Tuesday, April 28, 2009

Konami Abandons 'Six Days in Fallujah' War Game






Sayonara Six Days in Fallujah, said video game publisher Konami earlier today, after former soldiers and activist groups tightened the rhetorical thumbscrews to the point the Japan-based company finally cried "Uncle." Konami had been set to publish the game sometime next year.

I'm not sure who to be more disappointed with: Konami, for caving to public pressure, or the pressuring public, for blankly deciding a game they've never seen and about which they've only the faintest mechanical inkling is automatically insensitive, inappropriate, and completely indefensible. I'll stop short of crying "censorship!" but I'm depressed that a few widely quoted individuals who rushed to judgment about a hypothetical simulation could fuel a public lynching before the actual game's been so much as glimpsed in action.

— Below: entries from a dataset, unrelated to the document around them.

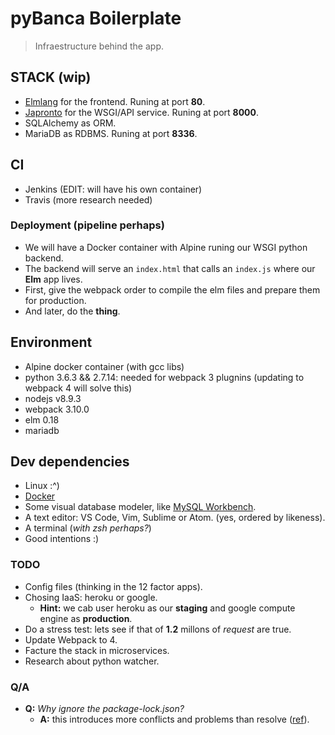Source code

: # pyBanca Boilerplate

>Infraestructure behind the app.

## STACK (wip)

- [Elmlang](http://elm-lang.org/) for the frontend. Runing at port **80**.
- [Japronto](https://github.com/squeaky-pl/japronto) for the WSGI/API service. Runing at port **8000**.
- SQLAlchemy as ORM.
- MariaDB as RDBMS. Runing at port **8336**.

## CI

- Jenkins (EDIT: will have his own container)
- Travis (more research needed)

### Deployment (pipeline perhaps)

- We will have a Docker container with Alpine runing our WSGI python backend.
- The backend will serve an `index.html` that calls an `index.js` where our **Elm** app lives.
- First, give the webpack order to compile the elm files and prepare them for production.
- And later, do the **thing**.

## Environment

- Alpine docker container (with gcc libs)
- python 3.6.3 && 2.7.14: needed for webpack 3 plugnins (updating to webpack 4 will solve this)
- nodejs v8.9.3
- webpack 3.10.0
- elm 0.18
- mariadb

## Dev dependencies

- Linux :^)
- [Docker](https://github.com/arieljimenez/configx/blob/Elementary/apps/docker.sh)
- Some visual database modeler, like [MySQL Workbench](https://www.mysql.com/products/workbench/).
- A text editor: VS Code, Vim, Sublime or Atom. (yes, ordered by likeness).
- A terminal (_with zsh perhaps?_)
- Good intentions :)

### TODO

- Config files (thinking in the 12 factor apps).
- Chosing IaaS: heroku or google.
  - **Hint:** we cab user heroku as our **staging** and google compute engine as **production**.
- Do a stress test: lets see if that of **1.2** millons of *request* are true.
- Update Webpack to 4.
- Facture the stack in microservices.
- Research about python watcher.

### Q/A

- **Q:** _Why ignore the package-lock.json?_
  - **A:** this introduces more conflicts and problems than resolve ([ref](https://stackoverflow.com/questions/44297803/package-lock-json-role)).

Hadn't heard of Six Days in Fallujah? It is (or was to be) a third-person shooter covering the Second Battle of Fallujah and developed by Atomic Games of Close Combat wargaming fame. I wrote about the game after it was announced a couple weeks ago, wondering whether a game based on any war could be entirely apolitical. As I said then, I was against the war in principle, but that doesn't mean I'm also flatly against the idea of attempting to confront what happened in the form of a "game" — a term to which I'd extend the definition "a virtual environment in which players can safely test hypotheticals." Note that I mean "safe" simply in the sense that a game lets you try, as well as see, and even to varying degrees experience things you couldn't otherwise. In the case of Six Days in Fallujah, it's supposed to involve coming to grips with some of the horrors of war.

Here's the deal. Some of the folks most offended by the notion of a game based on the fighting in Fallujah are Iraq vets and relatives of the battle's victims. It's impossible to grasp what they've been through, and difficult to argue with their position from an emotional standpoint, so I won't. What I will say, is that games deserve a chance to grapple with controversial, politically charged — and yes, even recent — subject matter. Just like any other creative medium, and without special exceptions made for one against another.